Proiettando la loro rabbia sull’altro, si comporteranno con questa persona “come se” fosse pericolosa, ottenendo due risultati interessantissimi: da una parte si stanno confermando che il mondo è pericoloso e che, quindi, fanno bene a difendersi, e, dall’altra, il conflitto che ne scaturirà permetterà loro di allontanarsi e di evitare di costruire una relazione intima, una delle cose che più li spaventa, perché probabilmente la minaccia originaria, quella che ha dato il via al meccanismo difensivo è arrivata proprio da una relazione intima che doveva tutelarli.

Il risultato di tutto questo è un circolo vizioso in cui sarà sempre l’altro il responsabile del loro malessere e finché non si assumeranno la responsabilità della loro proiezione, resteranno vittime.

Ecco perché nel caso della persona che ho conosciuto le amicizie intime erano scarse e passeggere.

Stare vicino a queste persone è molto doloroso, soprattutto quando ti rendi conto che la loro malvagità è segno di una grande fragilità, perché ti piacerebbe star loro vicino ma il rischio è che come scorpioni ti pungano ferendoti mortalmente.

Ogni parola che dici diventa un’arma contro di te, scovano intenzioni subdole anche dietro un complimento, un sorriso, una preoccupazione. Se dici “oggi ti vedo stanca” vuol dire che le stai dicendo che è brutta. Se le fai un regalo vuol dire che vuoi ottenere qualcosa, se sollevi una obiezione, o ti tratta come una stupida che non ha capito, oppure si difende come se le stessi dicendo che lei è sbagliata.

Più aumenta la loro proiezione più saremo spinti a cercare giustificazioni, a dare di più per farli ricredere, per dimostrare che noi non siamo quel carnefice che ci stanno disegnando addosso, entrando in un vortice che rischia di contaminare la nostra autenticità e che potrebbe prima o poi farci perdere l’equilibrio, dando la conferma che così intensamente cercavano e cioè che quelli sbagliati siamo noi. Due vantaggi, come dicevo, loro sono vittime, noi i carnefici. Ed ecco qua che la proiezione, come da copione, li ha difesi dal loro dolore.

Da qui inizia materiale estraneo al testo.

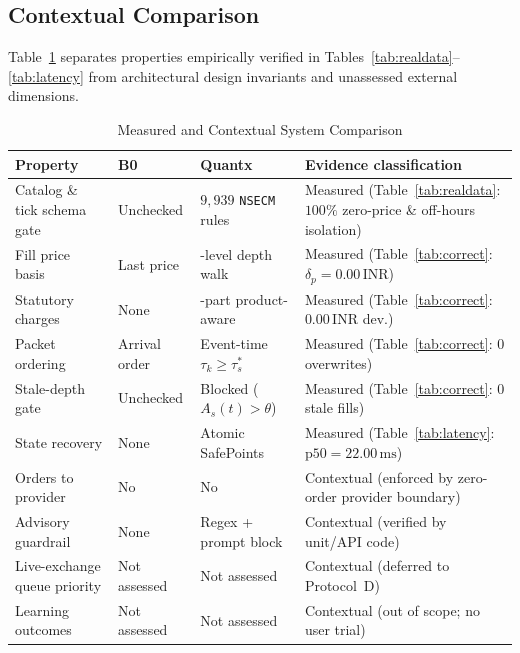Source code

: \documentclass[12pt]{article}
\newcommand{\thinunit}[2]{#1\,\text{#2}}
\begin{document}
\subsection{Contextual Comparison}
Table~\ref{tab:context} separates properties empirically verified in Tables~\ref{tab:realdata}--\ref{tab:latency} from architectural design invariants and unassessed external dimensions.

\begin{table}[!htbp]\begin{singlespace}
\caption{Measured and Contextual System Comparison}
\label{tab:context}
\centering
\small
\renewcommand{\arraystretch}{1.12}
\begin{tabularx}{\textwidth}{@{}>{\raggedright\arraybackslash}p{1.25in}>{\raggedright\arraybackslash}p{1.05in}>{\raggedright\arraybackslash}p{1.15in}X@{}}
\toprule
Property & B0 & Quantx & Evidence classification \\
\midrule
Catalog \& tick schema gate & Unchecked & $9{,}939$ \texttt{NSECM} rules & Measured (Table~\ref{tab:realdata}: $100\%$ zero-price \& off-hours isolation) \\
Fill price basis & Last price & 5-level depth walk & Measured (Table~\ref{tab:correct}: $\delta_p=\thinunit{0.00}{INR}$) \\
Statutory charges & None & 6-part product-aware & Measured (Table~\ref{tab:correct}: $\thinunit{0.00}{INR}$ dev.) \\
Packet ordering & Arrival order & Event-time $\tau_k \ge \tau^*_s$ & Measured (Table~\ref{tab:correct}: 0 overwrites) \\
Stale-depth gate & Unchecked & Blocked ($A_s(t)>\theta$) & Measured (Table~\ref{tab:correct}: 0 stale fills) \\
State recovery & None & Atomic SafePoints & Measured (Table~\ref{tab:latency}: $\text{p50}=\thinunit{22.00}{ms}$) \\
Orders to provider & No & No & Contextual (enforced by zero-order provider boundary) \\
Advisory guardrail & None & Regex + prompt block & Contextual (verified by unit/API code) \\
Live-exchange queue priority & Not assessed & Not assessed & Contextual (deferred to Protocol~D) \\
Learning outcomes & Not assessed & Not assessed & Contextual (out of scope; no user trial) \\
\bottomrule
\end{tabularx}
\end{singlespace}\end{table}
\end{document}

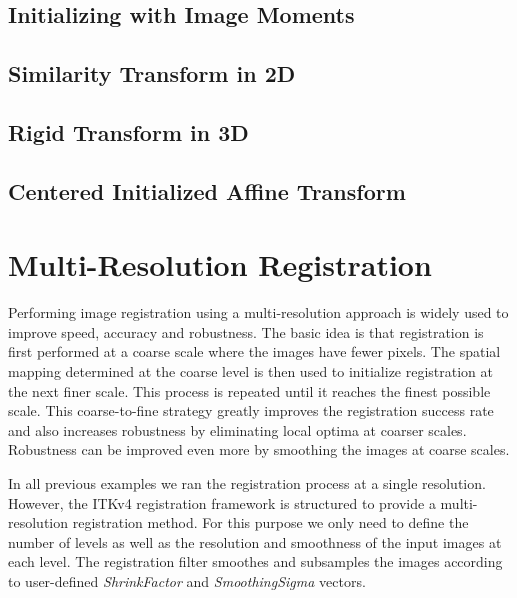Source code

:\subsection{Initializing with Image Moments}
\label{sec:InitializingRegistrationWithMoments}




\subsection{Similarity Transform in 2D}
\label{sec:SimilarityRegistrationIn2D}




\subsection{Rigid Transform in 3D}
\label{sec:RigidRegistrationIn3D}





\subsection{Centered Initialized Affine Transform}
\label{sec:CenteredAffineTransform}





\section{Multi-Resolution Registration}
\label{sec:MultiResolutionRegistration}
Performing image registration using a multi-resolution approach is widely used
to improve speed, accuracy and robustness. The basic idea is that registration
is first performed at a coarse scale where the images have fewer pixels.
The spatial mapping determined at the coarse level is then used to initialize
registration at the next finer scale. This process is repeated until it
reaches the finest possible scale. This coarse-to-fine strategy greatly
improves the registration success rate and also increases robustness
by eliminating local optima at coarser scales. Robustness can be improved
even more by smoothing the images at coarse scales.

In all previous examples we ran the registration process at a single resolution. However,
the ITKv4 registration framework is structured to provide a multi-resolution registration
method. For this purpose we only need to define the number of levels as well as the
resolution and smoothness of the input images at each level. The registration filter
smoothes and subsamples the images according to user-defined \emph{ShrinkFactor} and
\emph{SmoothingSigma} vectors.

Alla lunga le relazioni con queste persone diventano nocive e, se non siamo abbastanza forti da riconoscere i confini tra noi e loro, rischiamo di farci contagiare, come un virus tossico, dalle loro proiezioni.

Rischiamo di confonderci, di fonderci-con le loro paure diventando nostro malgrado i carnefici.
La parte più faticosa di questi incontri, infatti, non è la separazione ma la ricostruzione della propria immagine di sè che risulta fortemente danneggiata, contaminata, da quella rabbia e da quel disprezzo.

Che fare allora? come reagire di fronte a questo gioco di specchi?

Passare oltre, lasciare andare, ricostruirsi. Rinunciare alle vostre intenzioni, di vicinanza, condivisione e affetto significherebbe perdere un pezzo di voi e rinunciare ad una parte di voi significherebbe fare il loro stesso errore. Chi si difende in questo modo non ha bisogno di nuovi carnefici ma di riconoscere l’origine del suo malessere ed è un compito che, purtroppo, non spetta a voi ma ad un professionista.

A voi non resta che fare i conti con la frustrazione di essere stati usati per un compito opposto a quello che volevate e di pacificarvi con il dolore di non poterli salvare.

Proiezioni pericolose: quando l’altro vede se stesso in noi.